19.         Le 16 février 2022, la recourante a présenté des observations à la suite de l’audience du 25 janvier précédente.

Se fondant sur un courriel de M. H______ du 14 février 2022 annexé, elle a fait valoir que M. I______ avait demandé aux époux C______ la rédaction d’une lettre d’aveux en contrepartie d’engagements qui n’avaient pas été tenus.

Afin de démontrer le caractère commercialement justifié des charges informatiques, il convenait de s’intéresser à l’existence des logiciels et du bien-fondé des dépenses consenties par elle en vue de leur développement. Elle a produit une analyse des coûts informatiques qui lui avaient été facturés par M. D______ de 2006 à 2014, rédigée le 10 février 2022 par Monsieur K______.

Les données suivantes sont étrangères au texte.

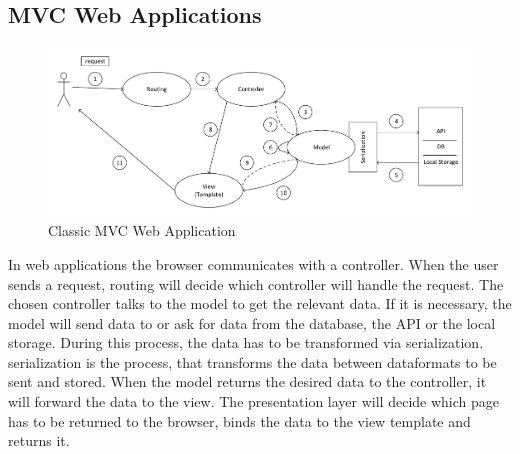 

\subsection{MVC Web Applications}

\begin{figure}[!ht]
	\includegraphics[width=\textwidth]{figures/klasszikus_mvc_webalkalmazas.pdf}
	\caption[Classic MVC Web Application]{Classic MVC Web Application~\cite{mvc-webapp}}
	\label{fig:classic-mvc-webapplication}
\end{figure}

In web applications the browser communicates with a controller. When the user sends a request, routing will decide which controller will handle the request. The chosen controller talks to the model to get the relevant data. If it is necessary, the model will send data to or ask for data from the database, the API or the local storage. During this process, the data has to be transformed via serialization. serialization is the process, that transforms the data between dataformats to be sent and stored. When the model returns the desired data to the controller, it will forward the data to the view. The presentation layer will decide which page has to be returned to the browser, binds the data to the view template and returns it.

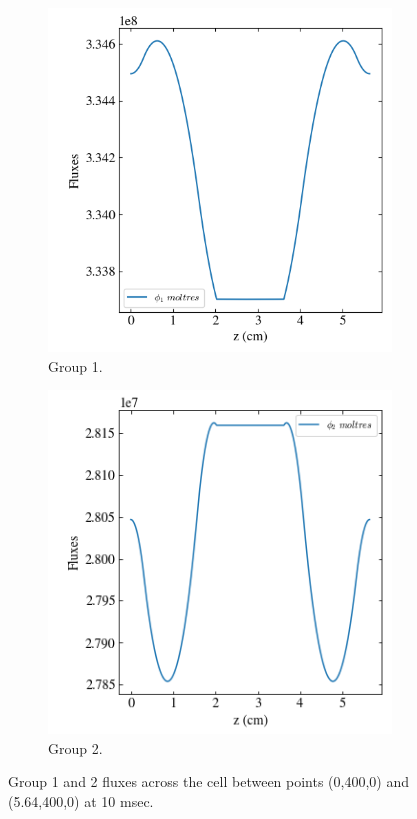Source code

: \documentclass[11pt,letterpaper]{article}
\begin{document}
	\begin{figure}[htbp!]
		\centering
		\begin{subfigure}[t]{0.4\textwidth}
			\centering
			\includegraphics[width=\linewidth]{2D-unitcell-reflec-actionB3}
			\caption{Group 1.}
		\end{subfigure}
		\begin{subfigure}[t]{0.4\textwidth}
			\centering
			\includegraphics[width=\linewidth]{2D-unitcell-reflec-actionB4}
			\caption{Group 2.}
		\end{subfigure}
		\hfill
		\caption{Group 1 and 2 fluxes across the cell between points (0,400,0) and (5.64,400,0) at 10 msec.}
		\label{fig:2D-unitcell-reflecB2}
	\end{figure}
\end{document}
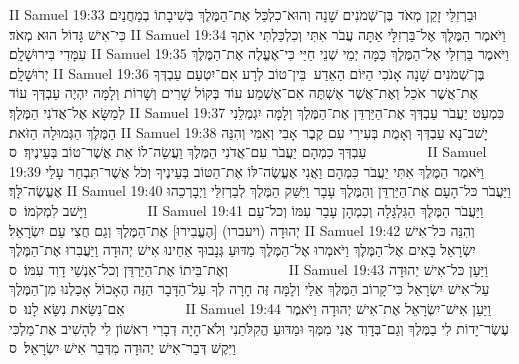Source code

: II Samuel 19:33	וּבַרְזִלַּי זָקֵן מְאֹד בֶּן־שְׁמֹנִים שָׁנָה וְהוּא־כִלְכַּל אֶת־הַמֶּלֶךְ בְּשִׁיבָתוֹ בְמַחֲנַיִם כִּי־אִישׁ גָּדוֹל הוּא מְאֹד׃
II Samuel 19:34	וַיֹּאמֶר הַמֶּלֶךְ אֶל־בַּרְזִלָּי אַתָּה עֲבֹר אִתִּי וְכִלְכַּלְתִּי אֹתְךָ עִמָּדִי בִּירוּשָׁלָ͏ִם׃
II Samuel 19:35	וַיֹּאמֶר בַּרְזִלַּי אֶל־הַמֶּלֶךְ כַּמָּה יְמֵי שְׁנֵי חַיַּי כִּי־אֶעֱלֶה אֶת־הַמֶּלֶךְ יְרוּשָׁלָ͏ִם׃
II Samuel 19:36	בֶּן־שְׁמֹנִים שָׁנָה אָנֹכִי הַיּוֹם הַאֵדַע  בֵּין־טוֹב לְרָע אִם־יִטְעַם עַבְדְּךָ אֶת־אֲשֶׁר אֹכַל וְאֶת־אֲשֶׁר אֶשְׁתֶּה אִם־אֶשְׁמַע עוֹד בְּקוֹל שָׁרִים וְשָׁרוֹת וְלָמָּה יִהְיֶה עַבְדְּךָ עוֹד לְמַשָּׂא אֶל־אֲדֹנִי הַמֶּלֶךְ׃
II Samuel 19:37	כִּמְעַט יַעֲבֹר עַבְדְּךָ אֶת־הַיַּרְדֵּן אֶת־הַמֶּלֶךְ וְלָמָּה יִגְמְלֵנִי הַמֶּלֶךְ הַגְּמוּלָה הַזֹּאת׃
II Samuel 19:38	יָשׁב־נָא עַבְדְּךָ וְאָמֻת בְּעִירִי עִם קֶבֶר אָבִי וְאִמִּי וְהִנֵּה  עַבְדְּךָ כִמְהָם יַעֲבֹר עִם־אֲדֹנִי הַמֶּלֶךְ וַעֲשֵׂה־לוֹ אֵת אֲשֶׁר־טוֹב בְּעֵינֶיךָ׃ {ס}        
II Samuel 19:39	וַיֹּאמֶר הַמֶּלֶךְ אִתִּי יַעֲבֹר כִּמְהָם וַאֲנִי אֶעֱשֶׂה־לּוֹ אֶת־הַטּוֹב בְּעֵינֶיךָ וְכֹל אֲשֶׁר־תִּבְחַר עָלַי אֶעֱשֶׂה־לָּךְ׃
II Samuel 19:40	וַיַּעֲבֹר כּל־הָעָם אֶת־הַיַּרְדֵּן וְהַמֶּלֶךְ עָבָר וַיִּשַּׁק הַמֶּלֶךְ לְבַרְזִלַּי וַיְבָרְכֵהוּ וַיָּשׁב לִמְקֹמוֹ׃ {ס}        
II Samuel 19:41	וַיַּעֲבֹר הַמֶּלֶךְ הַגִּלְגָּלָה וְכִמְהָן עָבַר עִמּוֹ וְכל־עַם יְהוּדָה (ויעברו) [הֶעֱבִירוּ] אֶת־הַמֶּלֶךְ וְגַם חֲצִי עַם יִשְׂרָאֵל׃
II Samuel 19:42	וְהִנֵּה כּל־אִישׁ יִשְׂרָאֵל בָּאִים אֶל־הַמֶּלֶךְ וַיֹּאמְרוּ אֶל־הַמֶּלֶךְ מַדּוּעַ גְּנָבוּךָ אַחֵינוּ אִישׁ יְהוּדָה וַיַּעֲבִרוּ אֶת־הַמֶּלֶךְ וְאֶת־בֵּיתוֹ אֶת־הַיַּרְדֵּן וְכל־אַנְשֵׁי דָוִד עִמּוֹ׃ {ס}        
II Samuel 19:43	וַיַּעַן כּל־אִישׁ יְהוּדָה עַל־אִישׁ יִשְׂרָאֵל כִּי־קָרוֹב הַמֶּלֶךְ אֵלַי וְלָמָּה זֶּה חָרָה לְךָ עַל־הַדָּבָר הַזֶּה הֶאָכוֹל אָכַלְנוּ מִן־הַמֶּלֶךְ אִם־נִשֵּׂאת נִשָּׂא לָנוּ׃ {ס}        
II Samuel 19:44	וַיַּעַן אִישׁ־יִשְׂרָאֵל אֶת־אִישׁ יְהוּדָה וַיֹּאמֶר עֶשֶׂר־יָדוֹת לִי בַמֶּלֶךְ וְגַם־בְּדָוִד אֲנִי מִמְּךָ וּמַדּוּעַ הֱקִלֹּתַנִי וְלֹא־הָיָה דְבָרִי רִאשׁוֹן לִי לְהָשִׁיב אֶת־מַלְכִּי וַיִּקֶשׁ דְּבַר־אִישׁ יְהוּדָה מִדְּבַר אִישׁ יִשְׂרָאֵל׃ {ס}        
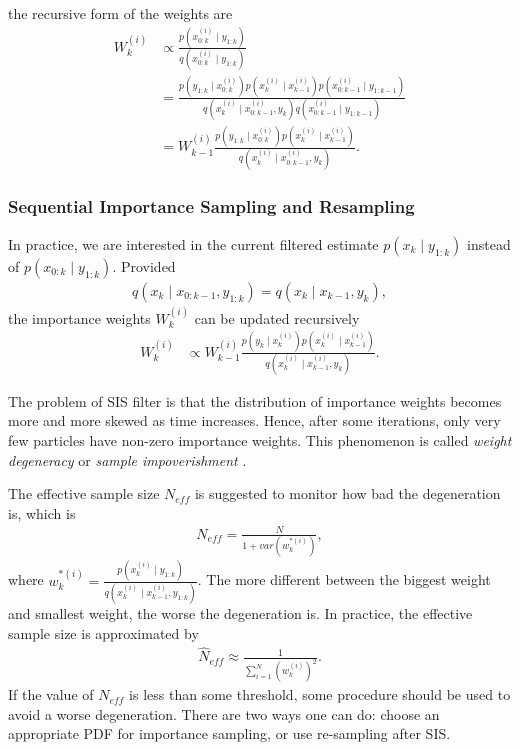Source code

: the recursive form of the weights are
\begin{align*}
W_k^{(i)} &\propto \frac{p(x_{0:k}^{(i)}\mid y_{1:k})}{q(x_{0:k}^{(i)}\mid y_{1:k})}\\
&= \frac{ p(y_{1:k}\mid x_{0:k}^{(i)}) p(x_{k}^{(i)}\mid x_{k-1}^{(i)})  p(x_{0:k-1}^{(i)}\mid y_{1:k-1})}   { q(x_{k}^{(i)}\mid x_{0:k-1}^{(i)},y_{k})  q(x_{0:k-1}^{(i)}\mid y_{1:k-1}) } \\
&= W_{k-1}^{(i)} \frac{ p(y_{1:k}\mid x_{0:k}^{(i)}) p(x_{k}^{(i)}\mid x_{k-1}^{(i)}) }   {q(x_{k}^{(i)}\mid x_{0:k-1}^{(i)},y_{k})}.
\end{align*}

\subsubsection{Sequential Importance Sampling and Resampling}
 
In practice, we are interested in the current filtered estimate $p(x_k\mid y_{1:k})$ instead of $p(x_{0:k}\mid y_{1:k})$. Provided 
\begin{align*}
q(x_k\mid  x_{0:k-1},y_{1:k})=q(x_k\mid  x_{k-1},y_k),
\end{align*}
the importance weights $W_k^{(i)}$ can be updated recursively
\begin{align*}
W_k^{(i)} &\propto W_{k-1}^{(i)} \frac{ p(y_k\mid x_k^{(i)}) p(x_{k}^{(i)}\mid x_{k-1}^{(i)}) }   {q(x_{k}^{(i)}\mid x_{k-1}^{(i)},y_{k})}.
\end{align*}

The problem of SIS filter is that the distribution of importance weights becomes more and more skewed as time increases. Hence, after some iterations, only very few particles have non-zero importance weights. This phenomenon is called \textit{weight degeneracy} or \textit{sample impoverishment} \cite{smcmip2011}.

The effective sample size $N_{eff}$ is suggested to monitor how bad the degeneration is, which is
\begin{align*}
N_{eff}=\frac{N}{1+var(w_k^{*(i)})},
\end{align*}
where $w_k^{*(i)}=\frac{p(x_k^{(i)}\mid y_{1:k})}{q(x_k^{(i)}\mid x_{k-1}^{(i)},y_{1:k})}$. The more different between the biggest weight and smallest weight, the worse the degeneration is. In practice, the effective sample size is approximated by
\begin{align*}
\hat{N}_{eff}\approx \frac{1}{\sum_{i=1}^{N}(w_k^{(i)})^2}.
\end{align*}
If the value of $N_{eff}$ is less than some threshold, some procedure should be used to avoid a worse degeneration. There are two ways one can do: choose an appropriate PDF for importance sampling, or use re-sampling after SIS.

20.         Le 16 février 2022, l’AFC-GE s’est déterminée, consécutivement à l’audience du 25 janvier précédente. Elle s’était limitée à rester objective et à fonder son argumentation sur les éléments factuels du dossier. L’ensemble des reprises liées aux sociétés E______ Sàrl, F______ Sàrl et G______ Sàrl étaient basées sur l’absence de justifications probantes.

21.         Par pli du 3 mars 2022, l’AFC-GE a persisté dans les conclusions de sa réponse, à l’exception des reprises portant sur l’année 2006, le rappel d’impôt étant prescrit.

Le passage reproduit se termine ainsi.